Odessa, 1931. Marrying the handsome, wealthy Edward Gordon, Daria--born Dvora Kaganovitch--has fulfilled her mother's dreams. But a woman's plans are no match for the crushing power of Stalin's repressive Soviet state. To survive, Daria is forced to rely on the kindness of a man who takes pride in his own coarseness.

Odessa, 1970. Brilliant young Natasha Crystal is determined to study mathematics. But the Soviets do not allow Jewish students--even those as brilliant as Natasha--to attend an institute as prestigious as Odessa University. With her hopes for the future dashed, Natasha must find a new purpose--one that leads her into the path of a dangerous young man.

Brighton Beach, 2019. Zoe Venakovsky, known to her family as Zoya, has worked hard to leave the suffocating streets and small minds of Brighton Beach behind her--only to find that what she's tried to outrun might just hold her true happiness.

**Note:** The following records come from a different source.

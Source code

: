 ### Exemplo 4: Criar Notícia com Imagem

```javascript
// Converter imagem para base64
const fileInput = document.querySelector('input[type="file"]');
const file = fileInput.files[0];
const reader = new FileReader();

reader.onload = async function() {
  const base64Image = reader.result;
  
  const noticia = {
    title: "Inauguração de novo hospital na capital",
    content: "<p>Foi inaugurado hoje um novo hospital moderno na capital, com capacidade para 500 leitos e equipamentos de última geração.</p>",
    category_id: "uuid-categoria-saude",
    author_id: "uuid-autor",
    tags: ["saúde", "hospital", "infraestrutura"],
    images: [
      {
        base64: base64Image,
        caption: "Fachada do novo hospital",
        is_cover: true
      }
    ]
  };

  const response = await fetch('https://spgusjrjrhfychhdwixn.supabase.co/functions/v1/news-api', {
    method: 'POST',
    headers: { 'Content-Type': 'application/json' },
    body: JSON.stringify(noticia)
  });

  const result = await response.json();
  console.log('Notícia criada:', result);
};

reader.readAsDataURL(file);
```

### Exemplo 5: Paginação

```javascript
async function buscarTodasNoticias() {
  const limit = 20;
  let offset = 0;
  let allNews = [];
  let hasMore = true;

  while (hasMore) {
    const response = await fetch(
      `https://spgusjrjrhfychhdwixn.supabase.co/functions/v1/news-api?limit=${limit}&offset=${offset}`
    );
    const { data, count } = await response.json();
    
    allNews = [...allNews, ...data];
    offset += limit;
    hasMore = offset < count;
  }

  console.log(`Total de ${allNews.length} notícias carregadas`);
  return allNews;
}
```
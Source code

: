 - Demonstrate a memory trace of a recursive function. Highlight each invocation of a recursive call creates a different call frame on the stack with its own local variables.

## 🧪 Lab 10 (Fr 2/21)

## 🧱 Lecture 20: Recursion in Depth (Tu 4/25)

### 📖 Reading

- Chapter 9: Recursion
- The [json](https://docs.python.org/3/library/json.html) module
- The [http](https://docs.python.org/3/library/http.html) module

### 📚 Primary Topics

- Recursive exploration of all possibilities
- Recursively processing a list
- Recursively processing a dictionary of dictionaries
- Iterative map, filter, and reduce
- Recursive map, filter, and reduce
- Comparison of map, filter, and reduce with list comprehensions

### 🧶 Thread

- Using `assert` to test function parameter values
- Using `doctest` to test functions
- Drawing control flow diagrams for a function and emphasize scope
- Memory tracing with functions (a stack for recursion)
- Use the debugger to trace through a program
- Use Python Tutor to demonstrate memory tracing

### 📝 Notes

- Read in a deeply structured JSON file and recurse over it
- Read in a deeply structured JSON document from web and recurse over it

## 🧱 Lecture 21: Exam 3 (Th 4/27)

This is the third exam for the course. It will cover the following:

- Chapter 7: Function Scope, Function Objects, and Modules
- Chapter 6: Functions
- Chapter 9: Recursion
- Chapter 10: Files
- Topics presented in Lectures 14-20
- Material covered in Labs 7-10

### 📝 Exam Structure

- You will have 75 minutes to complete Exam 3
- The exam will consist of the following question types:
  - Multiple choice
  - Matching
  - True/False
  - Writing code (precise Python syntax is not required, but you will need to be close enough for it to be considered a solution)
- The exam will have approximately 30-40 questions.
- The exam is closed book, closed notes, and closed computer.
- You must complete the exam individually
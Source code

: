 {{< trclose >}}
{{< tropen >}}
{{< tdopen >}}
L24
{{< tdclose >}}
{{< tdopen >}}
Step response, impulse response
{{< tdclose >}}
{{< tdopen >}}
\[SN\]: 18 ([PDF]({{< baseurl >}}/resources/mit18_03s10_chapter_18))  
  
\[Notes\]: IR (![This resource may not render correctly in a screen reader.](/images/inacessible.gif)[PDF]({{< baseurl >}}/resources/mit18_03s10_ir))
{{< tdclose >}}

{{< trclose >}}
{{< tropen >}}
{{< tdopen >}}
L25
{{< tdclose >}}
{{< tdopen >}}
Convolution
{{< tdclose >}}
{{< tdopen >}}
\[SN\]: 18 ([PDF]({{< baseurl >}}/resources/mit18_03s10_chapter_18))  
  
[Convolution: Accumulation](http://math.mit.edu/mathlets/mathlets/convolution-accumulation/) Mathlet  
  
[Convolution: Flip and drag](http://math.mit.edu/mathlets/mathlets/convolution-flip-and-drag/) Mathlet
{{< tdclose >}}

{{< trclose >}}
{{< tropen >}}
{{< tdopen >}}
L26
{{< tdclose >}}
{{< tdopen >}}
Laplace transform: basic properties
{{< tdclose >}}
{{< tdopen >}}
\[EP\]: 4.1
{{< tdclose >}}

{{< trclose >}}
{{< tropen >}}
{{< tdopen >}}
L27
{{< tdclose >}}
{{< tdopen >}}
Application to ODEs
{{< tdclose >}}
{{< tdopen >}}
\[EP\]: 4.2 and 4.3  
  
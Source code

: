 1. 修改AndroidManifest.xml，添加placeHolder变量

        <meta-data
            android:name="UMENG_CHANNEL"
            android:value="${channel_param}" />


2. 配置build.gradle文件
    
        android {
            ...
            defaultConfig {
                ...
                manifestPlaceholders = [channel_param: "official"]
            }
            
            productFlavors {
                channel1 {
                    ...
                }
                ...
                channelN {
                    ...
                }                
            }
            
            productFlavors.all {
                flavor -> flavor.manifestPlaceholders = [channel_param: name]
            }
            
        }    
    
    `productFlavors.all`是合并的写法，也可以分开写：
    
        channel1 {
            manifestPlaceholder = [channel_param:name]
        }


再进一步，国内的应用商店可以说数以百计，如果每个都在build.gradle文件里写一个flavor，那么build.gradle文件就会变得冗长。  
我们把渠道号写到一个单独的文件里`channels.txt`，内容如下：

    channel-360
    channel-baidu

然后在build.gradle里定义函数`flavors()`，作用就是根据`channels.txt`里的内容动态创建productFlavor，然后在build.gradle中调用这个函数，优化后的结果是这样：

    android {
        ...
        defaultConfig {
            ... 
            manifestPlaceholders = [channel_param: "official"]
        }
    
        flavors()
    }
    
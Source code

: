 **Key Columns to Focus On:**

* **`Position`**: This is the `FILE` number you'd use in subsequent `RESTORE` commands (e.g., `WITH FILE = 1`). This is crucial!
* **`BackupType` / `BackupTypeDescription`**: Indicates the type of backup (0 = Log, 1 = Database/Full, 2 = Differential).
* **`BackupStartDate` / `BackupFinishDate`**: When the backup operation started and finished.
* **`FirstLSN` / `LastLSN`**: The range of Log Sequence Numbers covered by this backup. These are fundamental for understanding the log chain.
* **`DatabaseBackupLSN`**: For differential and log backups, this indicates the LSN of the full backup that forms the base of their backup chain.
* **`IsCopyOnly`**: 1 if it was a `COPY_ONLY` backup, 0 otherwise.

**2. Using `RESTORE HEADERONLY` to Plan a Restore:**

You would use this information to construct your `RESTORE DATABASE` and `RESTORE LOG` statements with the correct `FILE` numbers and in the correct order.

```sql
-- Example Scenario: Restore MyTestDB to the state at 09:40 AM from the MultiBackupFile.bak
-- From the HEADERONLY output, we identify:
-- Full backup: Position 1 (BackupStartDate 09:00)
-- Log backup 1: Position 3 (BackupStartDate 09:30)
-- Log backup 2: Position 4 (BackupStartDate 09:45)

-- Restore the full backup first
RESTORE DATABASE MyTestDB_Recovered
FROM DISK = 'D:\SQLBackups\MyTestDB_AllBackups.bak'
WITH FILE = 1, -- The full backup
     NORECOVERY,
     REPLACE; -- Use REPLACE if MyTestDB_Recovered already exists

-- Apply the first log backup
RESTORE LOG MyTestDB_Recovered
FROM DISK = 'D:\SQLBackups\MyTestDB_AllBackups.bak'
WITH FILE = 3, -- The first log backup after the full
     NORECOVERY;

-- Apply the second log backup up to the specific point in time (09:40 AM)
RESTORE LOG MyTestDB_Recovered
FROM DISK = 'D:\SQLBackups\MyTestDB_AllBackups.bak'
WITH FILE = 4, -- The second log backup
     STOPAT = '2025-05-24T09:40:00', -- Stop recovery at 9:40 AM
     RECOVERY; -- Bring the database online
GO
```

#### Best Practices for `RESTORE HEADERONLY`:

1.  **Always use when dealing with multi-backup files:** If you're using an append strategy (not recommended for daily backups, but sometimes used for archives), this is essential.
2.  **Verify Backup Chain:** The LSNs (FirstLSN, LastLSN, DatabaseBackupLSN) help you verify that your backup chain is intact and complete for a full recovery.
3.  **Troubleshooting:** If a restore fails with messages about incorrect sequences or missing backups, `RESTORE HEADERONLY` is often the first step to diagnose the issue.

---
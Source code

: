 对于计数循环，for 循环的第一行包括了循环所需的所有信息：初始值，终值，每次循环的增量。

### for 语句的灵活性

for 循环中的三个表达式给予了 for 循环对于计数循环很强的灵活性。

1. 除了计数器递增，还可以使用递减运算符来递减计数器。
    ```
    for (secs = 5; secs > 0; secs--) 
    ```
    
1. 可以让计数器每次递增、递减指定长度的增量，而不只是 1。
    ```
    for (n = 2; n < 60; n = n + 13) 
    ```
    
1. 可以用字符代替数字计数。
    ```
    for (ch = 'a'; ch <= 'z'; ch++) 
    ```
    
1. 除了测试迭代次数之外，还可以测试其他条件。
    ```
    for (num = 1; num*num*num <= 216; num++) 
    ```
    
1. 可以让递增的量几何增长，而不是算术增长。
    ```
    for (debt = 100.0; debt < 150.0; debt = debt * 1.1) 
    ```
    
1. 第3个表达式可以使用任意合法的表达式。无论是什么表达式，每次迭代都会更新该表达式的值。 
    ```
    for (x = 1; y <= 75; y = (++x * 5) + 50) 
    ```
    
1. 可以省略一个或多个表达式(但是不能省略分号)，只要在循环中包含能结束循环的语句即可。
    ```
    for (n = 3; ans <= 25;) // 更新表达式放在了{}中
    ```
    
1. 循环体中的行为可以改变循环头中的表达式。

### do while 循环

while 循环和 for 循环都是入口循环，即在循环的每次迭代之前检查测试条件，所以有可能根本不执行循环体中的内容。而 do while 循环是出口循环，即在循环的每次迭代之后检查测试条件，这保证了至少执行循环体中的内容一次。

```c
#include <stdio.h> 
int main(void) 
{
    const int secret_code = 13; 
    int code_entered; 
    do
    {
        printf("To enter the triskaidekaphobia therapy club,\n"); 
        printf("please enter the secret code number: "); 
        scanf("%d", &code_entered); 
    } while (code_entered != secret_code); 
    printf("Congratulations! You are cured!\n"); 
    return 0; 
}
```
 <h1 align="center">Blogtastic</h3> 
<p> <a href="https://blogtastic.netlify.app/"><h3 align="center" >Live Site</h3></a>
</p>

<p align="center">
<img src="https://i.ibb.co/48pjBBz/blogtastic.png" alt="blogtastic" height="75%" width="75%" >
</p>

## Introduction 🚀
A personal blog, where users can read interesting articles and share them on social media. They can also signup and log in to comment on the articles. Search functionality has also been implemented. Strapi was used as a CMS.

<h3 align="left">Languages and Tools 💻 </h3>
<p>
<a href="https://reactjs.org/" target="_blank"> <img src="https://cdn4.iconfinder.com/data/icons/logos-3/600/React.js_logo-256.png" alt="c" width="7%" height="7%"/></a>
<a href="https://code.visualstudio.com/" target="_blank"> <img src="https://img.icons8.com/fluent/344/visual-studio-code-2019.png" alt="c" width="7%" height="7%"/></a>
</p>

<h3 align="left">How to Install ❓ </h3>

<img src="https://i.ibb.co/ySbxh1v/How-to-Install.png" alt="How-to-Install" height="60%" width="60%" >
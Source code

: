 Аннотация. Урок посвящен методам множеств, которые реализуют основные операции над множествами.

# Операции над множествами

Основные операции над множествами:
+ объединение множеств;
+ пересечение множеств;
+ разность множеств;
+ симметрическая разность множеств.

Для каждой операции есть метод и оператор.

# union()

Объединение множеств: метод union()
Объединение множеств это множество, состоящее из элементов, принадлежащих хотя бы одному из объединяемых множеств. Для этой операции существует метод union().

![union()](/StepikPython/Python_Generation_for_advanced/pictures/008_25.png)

Moving from a Siberian gulag to the underground world of Soviet refuseniks to oceanside Brooklyn, The Nesting Dolls is a heartbreaking yet ultimately redemptive story of circumstance, choice, and consequence--and three dynamic unforgettable women, all who will face hardships that force them to compromise their dreams as they fight to fulfill their destinies.